What is being asked » Extract only the first line of the listing and every line after it up to and including the one with "Die Gammatone-Impulsantworten belegen". Omit the pictures.

Provided information »
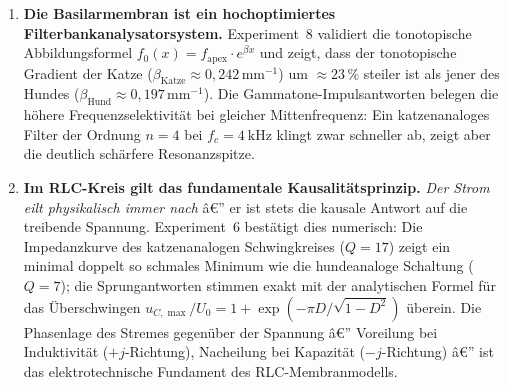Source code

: ﻿\documentclass[12pt,a4paper,titlepage]{report}
\begin{document}
\begin{enumerate}[leftmargin=2em, label=\textbf{\arabic{enumi}.}]
	\item \textbf{Die Basilarmembran ist ein hochoptimiertes Filterbankanalysatorsystem.}
		Experiment~8 validiert die tonotopische Abbildungsformel
		$f_0(x)=f_{\mathrm{apex}}\cdot e^{\beta x}$ und zeigt,
		dass der tonotopische Gradient der Katze
		($\beta_{\mathrm{Katze}}\approx0{,}242\,\mathrm{mm}^{-1}$)
		um $\approx23\,\%$ steiler ist als jener des Hundes
		($\beta_{\mathrm{Hund}}\approx0{,}197\,\mathrm{mm}^{-1}$).
		Die Gammatone-Impulsantworten belegen die höhere Frequenzselektivität
		bei gleicher Mittenfrequenz: Ein katzenanaloges Filter der
		Ordnung $n=4$ bei $f_c=\SI{4}{\kilo\hertz}$ klingt zwar schneller ab,
		zeigt aber die deutlich schärfere Resonanzspitze.

	\item \textbf{Im RLC-Kreis gilt das fundamentale Kausalitätsprinzip.}
		\emph{Der Strom eilt physikalisch immer nach} â€” er ist stets
		die kausale Antwort auf die treibende Spannung.
		Experiment~6 bestätigt dies numerisch: Die Impedanzkurve
		des katzenanalogen Schwingkreises ($Q=17$) zeigt ein
		minimal doppelt so schmales Minimum wie die hunde\-analoge
		Schaltung ($Q=7$); die Sprungantworten stimmen exakt mit
		der analytischen Formel für das Überschwingen
		$u_{C,\max}/U_0=1+\exp(-\pi D/\sqrt{1-D^2})$ überein.
		Die Phasenlage des Stremes gegenüber der Spannung â€”
		Voreilung bei Induktivität ($+j$-Richtung), Nacheilung bei
		Kapazität ($-j$-Richtung) â€” ist das elektrotechnische
		Fundament des RLC-Membranmodells.


\end{enumerate}
\end{document}
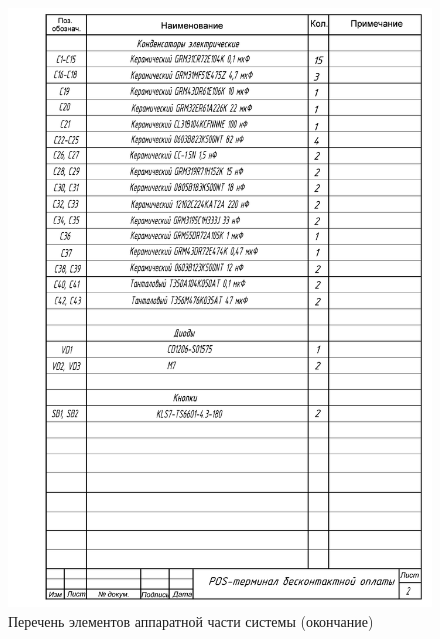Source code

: \begin{figure}[H]
    \centering
    \includegraphics[height=0.9\textheight]{appendices/elements_2.pdf}
    \caption{Перечень элементов аппаратной части системы (окончание)}
\end{figure}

Answer section »
Source code

: ﻿\documentclass[12pt,a4paper,titlepage]{report}
\begin{document}
\begin{enumerate}[leftmargin=2em, label=\textbf{\arabic{enumi}.}]
	\item \textbf{Die Basilarmembran ist ein hochoptimiertes Filterbankanalysatorsystem.}
		Experiment~8 validiert die tonotopische Abbildungsformel
		$f_0(x)=f_{\mathrm{apex}}\cdot e^{\beta x}$ und zeigt,
		dass der tonotopische Gradient der Katze
		($\beta_{\mathrm{Katze}}\approx0{,}242\,\mathrm{mm}^{-1}$)
		um $\approx23\,\%$ steiler ist als jener des Hundes
		($\beta_{\mathrm{Hund}}\approx0{,}197\,\mathrm{mm}^{-1}$).
		Die Gammatone-Impulsantworten belegen die höhere Frequenzselektivität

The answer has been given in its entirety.